Famous brands Versace, Dolce & Gabanna, Chanel and Celine heavily on brand image. But the end game is not just about having an impressive and an attention grabbing logo, website and retail outlet, etc., it’s about creating an overall brand experience. It does stop there, from the free shopping bags that people even resell on eBay (proof of the value of a professional and strong brand) to the packaging of the products, everything works together to create a differentiated experience that help set your various brands apart.
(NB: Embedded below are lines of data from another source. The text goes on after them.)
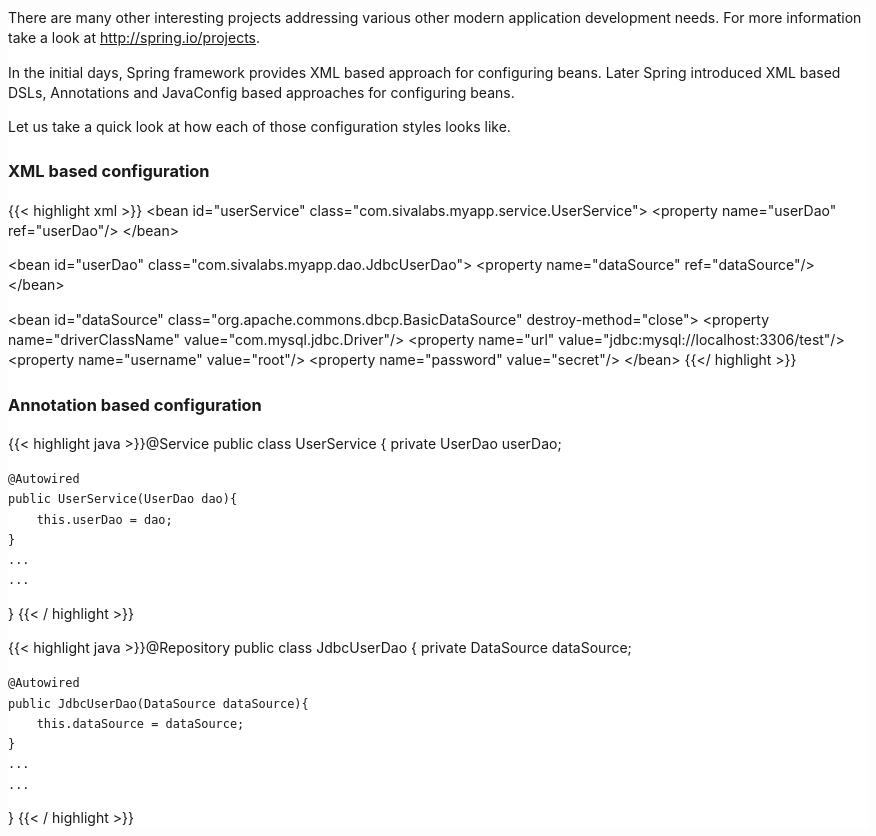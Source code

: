 There are many other interesting projects addressing various other modern application development needs. For more information take a look at <http://spring.io/projects>.

In the initial days, Spring framework provides XML based approach for configuring beans. Later Spring introduced XML based DSLs, Annotations and JavaConfig based approaches for configuring beans.

Let us take a quick look at how each of those configuration styles looks like.


### XML based configuration

{{< highlight xml >}}
&lt;bean id="userService" class="com.sivalabs.myapp.service.UserService"&gt;
    &lt;property name="userDao" ref="userDao"/&gt;
&lt;/bean&gt;

&lt;bean id="userDao" class="com.sivalabs.myapp.dao.JdbcUserDao"&gt;
    &lt;property name="dataSource" ref="dataSource"/&gt;
&lt;/bean&gt;

&lt;bean id="dataSource" class="org.apache.commons.dbcp.BasicDataSource" destroy-method="close"&gt;
    &lt;property name="driverClassName" value="com.mysql.jdbc.Driver"/&gt;
    &lt;property name="url" value="jdbc:mysql://localhost:3306/test"/&gt;
    &lt;property name="username" value="root"/&gt;
    &lt;property name="password" value="secret"/&gt;
&lt;/bean&gt;
{{</ highlight >}}

### Annotation based configuration


{{< highlight java >}}@Service
public class UserService
{
    private UserDao userDao;

    @Autowired
    public UserService(UserDao dao){
        this.userDao = dao;
    }
    ...
    ...
}
{{< / highlight >}}

{{< highlight java >}}@Repository
public class JdbcUserDao
{
    private DataSource dataSource;

    @Autowired
    public JdbcUserDao(DataSource dataSource){
        this.dataSource = dataSource;
    }
    ...
    ...
}
{{< / highlight >}}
Creating a brand identity for your business has to go beyond just an ” attractive logo”, it should reflect your business mission, personality, history and values. There should be a deeper meaning that subtly communicates who you are and what you stand for as a brand. Let’s explore two famous brands with now iconic images that have a deeper meaning and connection the founder’s personality, history and values.
Gabrielle Coco Chanel created an iconic brand which is still a strong symbol of feminine power, beauty and luxury. Symbols are powerful and without words can tell the story about your brand. In your business, your logo will not only help differentiate your brand, it will also communicate the story. There are many stories around what inspired the Chanel interlocking CC’s.. This is very similar to Coco Chanel’s early life which is a bit of a mystery too.
One theory is that she was inspired by the interlocking CCs that can be found in the geometric patterns in the stained glass windows of the Chapel of Aubazine, the monastery where she spent her childhood.
Another theory is that it is the interlocking of her initials with that of Arthur “Boy” Chapel, as a symbol of their love. However, historically, the interlocking CCs were the house symbol of Catherine de Medici, Queen Consort of France from 1547- 1559.
Initials of King Henry II and Catherine de Medici on a chimney at Chenonceau By TwoWings – Own work, CC BY 2.5,
Whatever or where ever the true inspiration for the now famous interlocking CCs came from, all three theories reflect the personality of the brand and its founder; her childhood, love affair and strong linkage to the aristocracy as an adult.
Starbucks is the most famous coffee chain in the world. According to their website, when they were creating their logo, they were in search for a symbol that would reflect the seafaring history of coffee and Seattle’s (where the company has its headquarters) strong seaport roots. So you can see that the company initially looked at cultural relevancy of the logo to its product and home city.
In 1971, the logo incorporated the iconic siren symbol. However, the twin tailed mermaid in European folklore is known as Melusine. Sirens which have been associated with seafaring folklore as irresistible women of the sea, is much like coffee which many find irresistible.
The company has since re-branded their logo giving it a more modern and abstract feel, but hasn’t strayed too far from siren that inspired the image many years ago. It’s a wise idea if you plan to re-brand to not change your successful brand image too radically.
So some key points to consider when creating your logo are: your mission (what you want to achieve, your personality (what message do you want your logo to convey) and your brand values. All these factors communicated through your logo design, will help you correctly position your brand in the market and reach your ideal customers.